Lance Burton Theatre
- Interactive map of Lance Burton Theatre
- Address: 3770 South Las Vegas Boulevard Las Vegas, Nevada 89109-8924
- Location: Monte Carlo, Las Vegas Strip, Paradise
- Coordinates: 36°06′14″N 115°10′30″W﻿ / ﻿36.10389°N 115.17500°W
- Owner: MGM Resorts International
- Operator: MGM Resorts International
- Capacity: 1,274

Construction
- Groundbreaking: 1994
- Opened: June 21, 1996
- Renovated: 2013
- Closed: July 2015
- Cost: $108 million
- Architects: Scéno Plus and GSB, Inc.
- Structural engineer: Kordt Engineering Group
- Services engineer: Global Structural Detailing
- General contractor: Perini Corporation
- Main contractor: Morris-Shea Bridge Company

= Lance Burton Theatre =

Former theater in Paradise, Nevada, US

The Lance Burton Theatre was located in the Monte Carlo Resort and Casino. Its 1,274 seats were arranged in three main sections: the main floor, the mezzanine, and the balcony. The theatre was specially built for Lance Burton's magic show and until 2010 hosted Lance Burton: Master Magician.
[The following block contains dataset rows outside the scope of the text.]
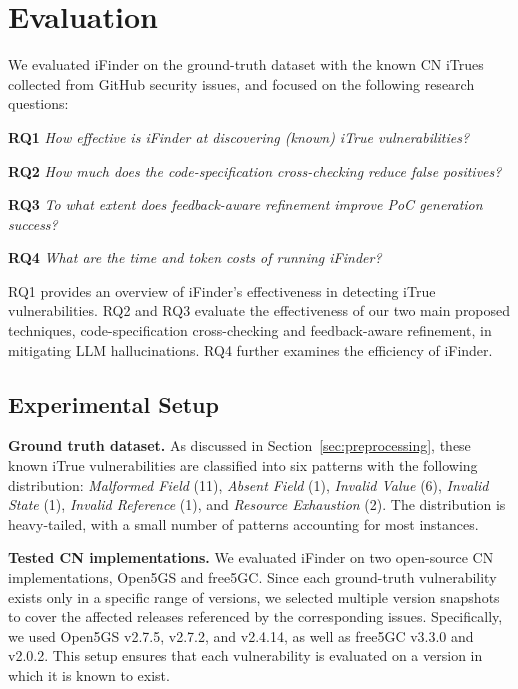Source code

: \section{Evaluation}
\label{sec:evaluation}
We evaluated iFinder on the ground-truth dataset with the known CN iTrues collected from GitHub security issues, and focused on the following research questions:

\noindent\textbf{RQ1} \textit{How effective is iFinder at discovering (known) iTrue vulnerabilities?}

\noindent\textbf{RQ2} \textit{How much does the code-specification cross-checking reduce false positives?}

\noindent\textbf{RQ3} \textit{To what extent does feedback-aware refinement improve PoC generation success?}

\noindent\textbf{RQ4} \textit{What are the time and token costs of running iFinder?}


RQ1 provides an overview of iFinder's effectiveness in detecting iTrue vulnerabilities. RQ2 and RQ3 evaluate the effectiveness of our two main proposed techniques, code-specification cross-checking and feedback-aware refinement, in mitigating LLM hallucinations. RQ4 further examines the efficiency of iFinder.


\subsection{Experimental Setup}


\noindent\textbf{Ground truth dataset.}
As discussed in Section~\ref{sec:preprocessing}, these known iTrue vulnerabilities are classified into six patterns with the following distribution: \textit{Malformed Field} (11), \textit{Absent Field} (1), \textit{Invalid Value} (6), \textit{Invalid State} (1), \textit{Invalid Reference} (1), and \textit{Resource Exhaustion} (2). The distribution is heavy-tailed, with a small number of patterns accounting for most instances.


\noindent\textbf{Tested CN implementations.}
We evaluated iFinder on two open-source CN implementations, Open5GS and free5GC. Since each ground-truth vulnerability exists only in a specific range of versions, we selected multiple version snapshots to cover the affected releases referenced by the corresponding issues. Specifically, we used Open5GS v2.7.5, v2.7.2, and v2.4.14, as well as free5GC v3.3.0 and v2.0.2. This setup ensures that each vulnerability is evaluated on a version in which it is known to exist.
On October 22, 2001, the theater was the host site for the release of the USPS Harry Houdini stamp.

== Entertainment ==
In addition to Lance Burton's magic show five days a week, the theater hosted a weekly Vintage Vegas Show with Chris Phillips, Marley Taylor, and Frank Caliendo for 4 shows a week.